WASHINGTON — I adore Bernie Sanders.

I agree with his message of fairness and I share his outrage about inequality and corporate abuses. I think his righteous populism captured the moment perfectly. I respect the uplifting campaign he has run. I admire his authenticity.

And I am convinced Democrats would be insane to nominate him.

Hillary Clinton, by contrast, is a dreary candidate. She has, again, failed to connect with voters. Her policy positions are cautious and uninspiring. Her reflexive secrecy causes a whiff of scandal to follow her everywhere. She seems calculating and phony.

And yet, if Democrats hope to hold the presidency in November, they’ll need to hold their noses and nominate Clinton.

Ultimately, I expect that’s what Democrats will do — because as much as they love Sanders, they loathe Donald Trump more. It seems more evident each day that Republicans lost their collective reason and are beginning to accept the notion Trump will be their nominee. And I doubt Democrats will make an anti-immigrant bigot the president by nominating a socialist to run against him.

Sanders and his supporters boast of polls showing him, on average, matching up slightly better against Trump than Clinton does. But those matchups are misleading: Opponents have been attacking and defining Clinton for a quarter-century, but nobody has really gone to work yet on demonizing Sanders.

Watching Sanders at Monday night’s Democratic presidential forum in Des Moines, I imagined how Trump — or another Republican nominee — would disembowel the relatively unknown Vermonter.

The first questioner from the audience asked Sanders to explain why he embraces the “socialist” label and requested Sanders define it “so that it doesn’t concern the rest of us citizens.”

Sanders, explaining that much of what he proposes is happening in Scandinavia and Germany (a concept that itself alarms Americans who don’t want to be like socialized Europe), answered vaguely: “Creating a government that works for all of us, not just a handful of people on the top — that’s my definition of democratic socialism.”
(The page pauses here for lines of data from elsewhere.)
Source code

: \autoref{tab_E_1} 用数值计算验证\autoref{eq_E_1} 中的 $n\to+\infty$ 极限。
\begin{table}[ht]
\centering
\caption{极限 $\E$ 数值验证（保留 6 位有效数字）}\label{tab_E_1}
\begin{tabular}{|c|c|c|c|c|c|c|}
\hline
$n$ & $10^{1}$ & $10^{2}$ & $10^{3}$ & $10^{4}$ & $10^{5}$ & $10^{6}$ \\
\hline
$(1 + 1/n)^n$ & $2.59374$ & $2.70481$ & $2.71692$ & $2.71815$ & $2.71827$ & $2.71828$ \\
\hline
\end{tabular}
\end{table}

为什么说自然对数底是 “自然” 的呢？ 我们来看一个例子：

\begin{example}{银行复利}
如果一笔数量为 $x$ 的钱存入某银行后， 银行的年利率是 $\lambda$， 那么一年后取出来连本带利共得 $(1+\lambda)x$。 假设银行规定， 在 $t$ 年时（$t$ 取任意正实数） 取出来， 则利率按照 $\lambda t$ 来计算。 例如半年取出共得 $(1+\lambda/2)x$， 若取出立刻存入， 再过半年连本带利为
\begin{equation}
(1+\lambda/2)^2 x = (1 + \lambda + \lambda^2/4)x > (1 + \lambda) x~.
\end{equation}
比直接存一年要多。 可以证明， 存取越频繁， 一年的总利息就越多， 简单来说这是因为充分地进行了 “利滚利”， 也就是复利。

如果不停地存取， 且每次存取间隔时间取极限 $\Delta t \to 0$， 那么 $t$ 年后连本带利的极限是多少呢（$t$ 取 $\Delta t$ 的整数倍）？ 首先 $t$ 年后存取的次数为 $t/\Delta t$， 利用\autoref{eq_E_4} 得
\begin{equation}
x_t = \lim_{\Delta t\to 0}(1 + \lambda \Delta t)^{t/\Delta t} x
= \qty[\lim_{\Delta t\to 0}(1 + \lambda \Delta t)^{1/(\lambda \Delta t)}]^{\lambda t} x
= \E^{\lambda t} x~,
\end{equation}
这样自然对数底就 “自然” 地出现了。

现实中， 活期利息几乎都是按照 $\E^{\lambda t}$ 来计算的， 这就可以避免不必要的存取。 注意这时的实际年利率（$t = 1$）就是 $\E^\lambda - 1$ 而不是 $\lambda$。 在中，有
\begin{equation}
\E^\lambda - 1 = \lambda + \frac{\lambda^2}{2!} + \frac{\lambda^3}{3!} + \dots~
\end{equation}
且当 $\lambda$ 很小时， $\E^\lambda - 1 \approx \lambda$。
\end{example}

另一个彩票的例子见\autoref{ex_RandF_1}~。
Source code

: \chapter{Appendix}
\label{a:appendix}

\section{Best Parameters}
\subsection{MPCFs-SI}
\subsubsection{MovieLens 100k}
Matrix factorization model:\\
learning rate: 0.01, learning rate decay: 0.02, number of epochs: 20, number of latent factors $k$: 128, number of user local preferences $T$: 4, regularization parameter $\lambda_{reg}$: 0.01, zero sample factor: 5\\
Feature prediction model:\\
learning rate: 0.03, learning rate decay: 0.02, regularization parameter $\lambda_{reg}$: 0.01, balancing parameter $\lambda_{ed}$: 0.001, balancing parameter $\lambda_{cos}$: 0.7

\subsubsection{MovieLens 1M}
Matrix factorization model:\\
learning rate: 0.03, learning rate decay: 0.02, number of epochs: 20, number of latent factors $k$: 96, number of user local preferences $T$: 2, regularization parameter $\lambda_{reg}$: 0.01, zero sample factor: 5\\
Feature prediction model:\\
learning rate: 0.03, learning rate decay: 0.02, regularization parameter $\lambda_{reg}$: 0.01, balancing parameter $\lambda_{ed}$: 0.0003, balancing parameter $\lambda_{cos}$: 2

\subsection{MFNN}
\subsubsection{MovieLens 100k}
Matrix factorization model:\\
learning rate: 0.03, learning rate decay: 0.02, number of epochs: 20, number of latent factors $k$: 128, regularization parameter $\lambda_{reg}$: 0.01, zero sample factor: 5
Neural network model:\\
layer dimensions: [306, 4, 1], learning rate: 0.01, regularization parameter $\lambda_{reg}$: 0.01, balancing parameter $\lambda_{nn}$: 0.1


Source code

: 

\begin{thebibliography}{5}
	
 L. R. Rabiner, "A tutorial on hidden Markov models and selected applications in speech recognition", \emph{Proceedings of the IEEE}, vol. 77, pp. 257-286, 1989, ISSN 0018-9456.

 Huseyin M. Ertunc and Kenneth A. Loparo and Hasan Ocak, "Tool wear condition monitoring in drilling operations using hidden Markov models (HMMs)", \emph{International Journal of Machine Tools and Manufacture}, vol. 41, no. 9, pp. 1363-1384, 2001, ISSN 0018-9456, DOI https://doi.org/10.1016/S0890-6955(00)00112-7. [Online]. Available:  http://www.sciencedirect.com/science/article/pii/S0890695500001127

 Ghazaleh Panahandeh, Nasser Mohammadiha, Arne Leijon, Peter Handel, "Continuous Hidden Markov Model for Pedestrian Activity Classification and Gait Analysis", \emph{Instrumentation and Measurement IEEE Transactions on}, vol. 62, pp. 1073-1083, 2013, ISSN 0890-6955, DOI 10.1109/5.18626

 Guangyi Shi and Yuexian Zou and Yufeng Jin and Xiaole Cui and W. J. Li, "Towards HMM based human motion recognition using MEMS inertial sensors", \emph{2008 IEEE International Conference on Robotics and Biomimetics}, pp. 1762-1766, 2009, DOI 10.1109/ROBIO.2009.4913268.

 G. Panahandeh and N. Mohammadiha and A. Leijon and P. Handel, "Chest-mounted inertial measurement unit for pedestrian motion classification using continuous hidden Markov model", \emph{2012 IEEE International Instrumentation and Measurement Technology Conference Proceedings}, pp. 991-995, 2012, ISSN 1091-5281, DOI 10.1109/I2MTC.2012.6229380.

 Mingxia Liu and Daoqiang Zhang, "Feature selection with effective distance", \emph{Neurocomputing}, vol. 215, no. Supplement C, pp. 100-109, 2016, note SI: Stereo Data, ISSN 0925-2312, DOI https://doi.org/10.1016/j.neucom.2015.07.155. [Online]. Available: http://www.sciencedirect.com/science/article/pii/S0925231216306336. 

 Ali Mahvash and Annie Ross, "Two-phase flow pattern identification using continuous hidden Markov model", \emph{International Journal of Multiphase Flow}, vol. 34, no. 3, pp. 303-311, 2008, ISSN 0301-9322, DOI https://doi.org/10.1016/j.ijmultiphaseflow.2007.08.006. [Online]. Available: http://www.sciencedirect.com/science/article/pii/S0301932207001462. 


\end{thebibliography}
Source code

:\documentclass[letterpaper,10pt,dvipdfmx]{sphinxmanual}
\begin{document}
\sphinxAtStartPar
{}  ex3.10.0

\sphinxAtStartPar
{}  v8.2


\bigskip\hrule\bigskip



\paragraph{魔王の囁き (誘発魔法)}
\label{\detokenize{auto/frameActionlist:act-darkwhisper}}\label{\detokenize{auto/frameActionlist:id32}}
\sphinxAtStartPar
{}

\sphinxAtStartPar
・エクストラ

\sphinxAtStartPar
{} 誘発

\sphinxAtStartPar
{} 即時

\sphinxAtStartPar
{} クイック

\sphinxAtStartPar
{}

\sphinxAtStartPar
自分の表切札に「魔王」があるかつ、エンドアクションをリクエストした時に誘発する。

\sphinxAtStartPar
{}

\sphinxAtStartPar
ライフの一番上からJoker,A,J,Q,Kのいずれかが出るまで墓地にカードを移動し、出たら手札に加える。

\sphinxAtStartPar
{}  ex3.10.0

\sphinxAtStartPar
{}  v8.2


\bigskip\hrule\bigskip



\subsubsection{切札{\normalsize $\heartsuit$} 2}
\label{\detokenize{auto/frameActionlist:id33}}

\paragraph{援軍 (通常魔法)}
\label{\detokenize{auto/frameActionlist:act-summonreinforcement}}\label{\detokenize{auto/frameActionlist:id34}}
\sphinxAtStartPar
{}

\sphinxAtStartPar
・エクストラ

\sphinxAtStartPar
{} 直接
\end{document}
But that’s not how Republicans will define socialism — and they’ll have the dictionary on their side. They’ll portray Sanders as one who wants the government to own and control major industries and the means of production and distribution of goods. They’ll say he wants to take away private property. That wouldn’t be fair, but it would be easy. Socialists don’t win national elections in the United States.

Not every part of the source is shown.